Figure 4.

Assessment of brain slice viability in culture. (A) Brain slices were collected from 6, 8, or 22 week old mice and cultured for 4 days in vitro (DIV). Cell viability was assessed by incubating brain slices in 10% alamarBlue™ for 24 hours. Autoclaved alamarBlue™ solution (100% reduced) is used as the positive control. Data are mean ± SD (n=4 mice, **p< 0.01, ***p < 0.001, one-way ANOVA with Tukey’s multiple comparison test). (B) Brain slices were collected in duplicate from 6-week old male mice and cultured in serum-free medium (SFM), medium containing 1X B27 supplement, DMEM containing 5% or 25% fetal bovine serum (FBS), or DMEM containing 5% or 25% heat-inactivated horse serum (HI-HS) for 4 days in vitro (DIV).
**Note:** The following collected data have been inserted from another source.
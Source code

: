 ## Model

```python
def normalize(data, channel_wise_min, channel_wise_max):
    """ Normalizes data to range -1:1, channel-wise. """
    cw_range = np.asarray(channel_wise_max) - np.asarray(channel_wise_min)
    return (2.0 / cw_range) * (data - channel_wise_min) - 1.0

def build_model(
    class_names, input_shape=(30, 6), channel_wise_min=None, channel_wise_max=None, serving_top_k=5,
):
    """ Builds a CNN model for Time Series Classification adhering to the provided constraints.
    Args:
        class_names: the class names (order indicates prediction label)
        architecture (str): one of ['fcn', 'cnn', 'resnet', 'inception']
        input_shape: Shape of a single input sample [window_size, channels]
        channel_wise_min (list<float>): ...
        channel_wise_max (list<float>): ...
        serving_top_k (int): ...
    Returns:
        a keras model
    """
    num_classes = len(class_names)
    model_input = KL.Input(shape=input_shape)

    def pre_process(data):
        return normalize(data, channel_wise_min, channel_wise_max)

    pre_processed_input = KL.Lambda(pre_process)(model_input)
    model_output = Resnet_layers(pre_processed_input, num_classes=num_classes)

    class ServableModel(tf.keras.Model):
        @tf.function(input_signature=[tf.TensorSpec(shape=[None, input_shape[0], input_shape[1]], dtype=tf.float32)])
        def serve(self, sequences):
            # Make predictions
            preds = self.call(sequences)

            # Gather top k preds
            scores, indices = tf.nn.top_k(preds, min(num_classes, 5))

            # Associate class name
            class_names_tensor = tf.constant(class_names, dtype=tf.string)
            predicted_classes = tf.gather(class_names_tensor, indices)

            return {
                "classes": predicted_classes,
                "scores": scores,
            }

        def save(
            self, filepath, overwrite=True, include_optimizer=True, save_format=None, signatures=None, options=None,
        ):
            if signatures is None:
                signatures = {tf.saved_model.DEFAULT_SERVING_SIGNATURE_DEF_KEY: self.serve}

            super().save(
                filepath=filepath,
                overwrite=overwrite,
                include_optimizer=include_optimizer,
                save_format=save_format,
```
Data are mean ± SD (n=3 mice, *p< 0.05, **p < 0.01, one-way ANOVA with Tukey’s multiple comparison test). (C) Brain slices collected from 6-week old mice were incubated in DMEM containing 5% FBS for 0, 2, 4, 7, and 14 days in vitro (DIV) and brain slice viability was assessed via alamarBlue™ intensity. Data represent the mean ± SD (n ≥ 2 mice). (D) Brain slice viability of each slice collected from 8-week old mice was determined via alamarBlue™ intensity at 0 DIV (n=2 mice). 10% alamarBlue™ solution with no brain slice represents the negative control.